» **Problem description**
Every line of the listing is to be returned exactly as given.

» **Dataset records**
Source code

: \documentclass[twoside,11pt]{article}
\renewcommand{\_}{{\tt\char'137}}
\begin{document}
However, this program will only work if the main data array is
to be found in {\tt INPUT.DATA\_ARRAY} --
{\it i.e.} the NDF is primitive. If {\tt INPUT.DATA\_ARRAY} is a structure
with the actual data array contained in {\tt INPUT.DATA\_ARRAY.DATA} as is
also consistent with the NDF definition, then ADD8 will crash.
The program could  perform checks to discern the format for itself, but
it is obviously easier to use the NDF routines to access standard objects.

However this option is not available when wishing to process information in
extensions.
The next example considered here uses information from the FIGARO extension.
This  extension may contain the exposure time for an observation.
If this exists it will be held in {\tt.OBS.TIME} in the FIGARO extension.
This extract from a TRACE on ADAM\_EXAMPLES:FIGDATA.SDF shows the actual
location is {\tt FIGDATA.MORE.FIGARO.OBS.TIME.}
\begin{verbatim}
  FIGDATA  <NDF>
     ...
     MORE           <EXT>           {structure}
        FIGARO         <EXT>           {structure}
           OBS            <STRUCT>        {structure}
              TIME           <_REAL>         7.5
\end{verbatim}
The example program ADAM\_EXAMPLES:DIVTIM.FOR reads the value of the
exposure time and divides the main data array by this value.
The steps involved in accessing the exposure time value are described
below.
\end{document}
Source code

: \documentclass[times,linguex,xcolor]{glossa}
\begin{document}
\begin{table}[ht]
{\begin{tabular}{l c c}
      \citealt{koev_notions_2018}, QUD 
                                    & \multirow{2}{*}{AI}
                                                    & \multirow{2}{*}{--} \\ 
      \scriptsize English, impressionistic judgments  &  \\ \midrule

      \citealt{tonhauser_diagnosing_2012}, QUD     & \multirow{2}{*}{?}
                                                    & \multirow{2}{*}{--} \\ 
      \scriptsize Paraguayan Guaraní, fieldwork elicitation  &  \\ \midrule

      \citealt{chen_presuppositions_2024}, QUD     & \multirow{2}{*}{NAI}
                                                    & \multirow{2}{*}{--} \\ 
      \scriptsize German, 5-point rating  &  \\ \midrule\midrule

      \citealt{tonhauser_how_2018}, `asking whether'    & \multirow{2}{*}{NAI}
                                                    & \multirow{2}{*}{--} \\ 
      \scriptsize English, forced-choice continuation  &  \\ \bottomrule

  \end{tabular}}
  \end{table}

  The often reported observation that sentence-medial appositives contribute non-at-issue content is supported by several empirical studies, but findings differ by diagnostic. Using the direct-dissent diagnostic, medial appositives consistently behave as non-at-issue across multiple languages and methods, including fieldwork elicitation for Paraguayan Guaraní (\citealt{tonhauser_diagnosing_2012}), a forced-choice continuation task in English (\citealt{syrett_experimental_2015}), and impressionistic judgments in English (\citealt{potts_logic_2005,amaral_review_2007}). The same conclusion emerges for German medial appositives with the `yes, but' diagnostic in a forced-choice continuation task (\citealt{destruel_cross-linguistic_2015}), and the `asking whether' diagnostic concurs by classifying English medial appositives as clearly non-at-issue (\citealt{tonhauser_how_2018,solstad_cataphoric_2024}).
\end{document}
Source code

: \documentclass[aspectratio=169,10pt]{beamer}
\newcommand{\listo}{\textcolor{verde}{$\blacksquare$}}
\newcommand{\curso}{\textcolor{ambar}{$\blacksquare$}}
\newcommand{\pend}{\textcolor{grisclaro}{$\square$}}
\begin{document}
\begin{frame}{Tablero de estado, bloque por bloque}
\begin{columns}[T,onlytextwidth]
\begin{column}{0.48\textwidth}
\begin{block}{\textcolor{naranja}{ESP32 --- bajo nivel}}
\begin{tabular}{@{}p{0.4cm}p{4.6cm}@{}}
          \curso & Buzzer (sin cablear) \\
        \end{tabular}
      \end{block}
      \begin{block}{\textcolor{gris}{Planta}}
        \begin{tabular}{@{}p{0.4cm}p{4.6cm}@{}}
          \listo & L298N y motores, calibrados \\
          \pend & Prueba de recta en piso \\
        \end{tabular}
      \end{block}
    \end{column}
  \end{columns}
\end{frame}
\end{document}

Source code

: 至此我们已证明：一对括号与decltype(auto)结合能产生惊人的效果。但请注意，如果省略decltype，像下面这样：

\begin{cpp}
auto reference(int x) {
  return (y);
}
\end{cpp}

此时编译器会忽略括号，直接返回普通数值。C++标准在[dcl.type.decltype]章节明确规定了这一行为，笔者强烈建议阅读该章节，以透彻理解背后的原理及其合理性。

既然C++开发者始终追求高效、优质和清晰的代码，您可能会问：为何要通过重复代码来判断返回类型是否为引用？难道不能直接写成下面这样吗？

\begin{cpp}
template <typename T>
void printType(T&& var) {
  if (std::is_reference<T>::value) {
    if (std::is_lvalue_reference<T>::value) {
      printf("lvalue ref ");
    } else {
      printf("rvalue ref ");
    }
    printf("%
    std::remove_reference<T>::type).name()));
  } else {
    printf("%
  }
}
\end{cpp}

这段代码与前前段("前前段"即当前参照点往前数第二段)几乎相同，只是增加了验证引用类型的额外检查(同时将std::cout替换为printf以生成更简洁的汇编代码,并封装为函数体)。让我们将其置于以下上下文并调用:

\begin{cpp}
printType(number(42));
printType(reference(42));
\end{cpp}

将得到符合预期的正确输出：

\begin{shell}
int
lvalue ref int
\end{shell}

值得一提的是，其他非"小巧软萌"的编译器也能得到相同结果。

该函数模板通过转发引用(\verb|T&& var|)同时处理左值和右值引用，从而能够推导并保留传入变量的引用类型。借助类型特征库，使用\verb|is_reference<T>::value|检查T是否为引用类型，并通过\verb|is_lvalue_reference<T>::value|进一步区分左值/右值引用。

» **Worked solution**
Source code

: \documentclass[twoside,11pt]{article}
\renewcommand{\_}{{\tt\char'137}}
\begin{document}
However, this program will only work if the main data array is
to be found in {\tt INPUT.DATA\_ARRAY} --
{\it i.e.} the NDF is primitive. If {\tt INPUT.DATA\_ARRAY} is a structure
with the actual data array contained in {\tt INPUT.DATA\_ARRAY.DATA} as is
also consistent with the NDF definition, then ADD8 will crash.
The program could  perform checks to discern the format for itself, but
it is obviously easier to use the NDF routines to access standard objects.

However this option is not available when wishing to process information in
extensions.
The next example considered here uses information from the FIGARO extension.
This  extension may contain the exposure time for an observation.
If this exists it will be held in {\tt.OBS.TIME} in the FIGARO extension.
This extract from a TRACE on ADAM\_EXAMPLES:FIGDATA.SDF shows the actual
location is {\tt FIGDATA.MORE.FIGARO.OBS.TIME.}
\begin{verbatim}
  FIGDATA  <NDF>
     ...
     MORE           <EXT>           {structure}
        FIGARO         <EXT>           {structure}
           OBS            <STRUCT>        {structure}
              TIME           <_REAL>         7.5
\end{verbatim}
The example program ADAM\_EXAMPLES:DIVTIM.FOR reads the value of the
exposure time and divides the main data array by this value.
The steps involved in accessing the exposure time value are described
below.
\end{document}
Source code

: \documentclass[times,linguex,xcolor]{glossa}
\begin{document}
\begin{table}[ht]
{\begin{tabular}{l c c}
      \citealt{koev_notions_2018}, QUD 
                                    & \multirow{2}{*}{AI}
                                                    & \multirow{2}{*}{--} \\ 
      \scriptsize English, impressionistic judgments  &  \\ \midrule

      \citealt{tonhauser_diagnosing_2012}, QUD     & \multirow{2}{*}{?}
                                                    & \multirow{2}{*}{--} \\ 
      \scriptsize Paraguayan Guaraní, fieldwork elicitation  &  \\ \midrule

      \citealt{chen_presuppositions_2024}, QUD     & \multirow{2}{*}{NAI}
                                                    & \multirow{2}{*}{--} \\ 
      \scriptsize German, 5-point rating  &  \\ \midrule\midrule

      \citealt{tonhauser_how_2018}, `asking whether'    & \multirow{2}{*}{NAI}
                                                    & \multirow{2}{*}{--} \\ 
      \scriptsize English, forced-choice continuation  &  \\ \bottomrule

  \end{tabular}}
  \end{table}

  The often reported observation that sentence-medial appositives contribute non-at-issue content is supported by several empirical studies, but findings differ by diagnostic. Using the direct-dissent diagnostic, medial appositives consistently behave as non-at-issue across multiple languages and methods, including fieldwork elicitation for Paraguayan Guaraní (\citealt{tonhauser_diagnosing_2012}), a forced-choice continuation task in English (\citealt{syrett_experimental_2015}), and impressionistic judgments in English (\citealt{potts_logic_2005,amaral_review_2007}). The same conclusion emerges for German medial appositives with the `yes, but' diagnostic in a forced-choice continuation task (\citealt{destruel_cross-linguistic_2015}), and the `asking whether' diagnostic concurs by classifying English medial appositives as clearly non-at-issue (\citealt{tonhauser_how_2018,solstad_cataphoric_2024}).
\end{document}
Source code

: \documentclass[aspectratio=169,10pt]{beamer}
\newcommand{\listo}{\textcolor{verde}{$\blacksquare$}}
\newcommand{\curso}{\textcolor{ambar}{$\blacksquare$}}
\newcommand{\pend}{\textcolor{grisclaro}{$\square$}}
\begin{document}
\begin{frame}{Tablero de estado, bloque por bloque}
\begin{columns}[T,onlytextwidth]
\begin{column}{0.48\textwidth}
\begin{block}{\textcolor{naranja}{ESP32 --- bajo nivel}}
\begin{tabular}{@{}p{0.4cm}p{4.6cm}@{}}
          \curso & Buzzer (sin cablear) \\
        \end{tabular}
      \end{block}
      \begin{block}{\textcolor{gris}{Planta}}
        \begin{tabular}{@{}p{0.4cm}p{4.6cm}@{}}
          \listo & L298N y motores, calibrados \\
          \pend & Prueba de recta en piso \\
        \end{tabular}
      \end{block}
    \end{column}
  \end{columns}
\end{frame}
\end{document}

Source code

: 至此我们已证明：一对括号与decltype(auto)结合能产生惊人的效果。但请注意，如果省略decltype，像下面这样：

\begin{cpp}
auto reference(int x) {
  return (y);
}
\end{cpp}

此时编译器会忽略括号，直接返回普通数值。C++标准在[dcl.type.decltype]章节明确规定了这一行为，笔者强烈建议阅读该章节，以透彻理解背后的原理及其合理性。

既然C++开发者始终追求高效、优质和清晰的代码，您可能会问：为何要通过重复代码来判断返回类型是否为引用？难道不能直接写成下面这样吗？

\begin{cpp}
template <typename T>
void printType(T&& var) {
  if (std::is_reference<T>::value) {
    if (std::is_lvalue_reference<T>::value) {
      printf("lvalue ref ");
    } else {
      printf("rvalue ref ");
    }
    printf("%
    std::remove_reference<T>::type).name()));
  } else {
    printf("%
  }
}
\end{cpp}

这段代码与前前段("前前段"即当前参照点往前数第二段)几乎相同，只是增加了验证引用类型的额外检查(同时将std::cout替换为printf以生成更简洁的汇编代码,并封装为函数体)。让我们将其置于以下上下文并调用:

\begin{cpp}
printType(number(42));
printType(reference(42));
\end{cpp}

将得到符合预期的正确输出：

\begin{shell}
int
lvalue ref int
\end{shell}

值得一提的是，其他非"小巧软萌"的编译器也能得到相同结果。

该函数模板通过转发引用(\verb|T&& var|)同时处理左值和右值引用，从而能够推导并保留传入变量的引用类型。借助类型特征库，使用\verb|is_reference<T>::value|检查T是否为引用类型，并通过\verb|is_lvalue_reference<T>::value|进一步区分左值/右值引用。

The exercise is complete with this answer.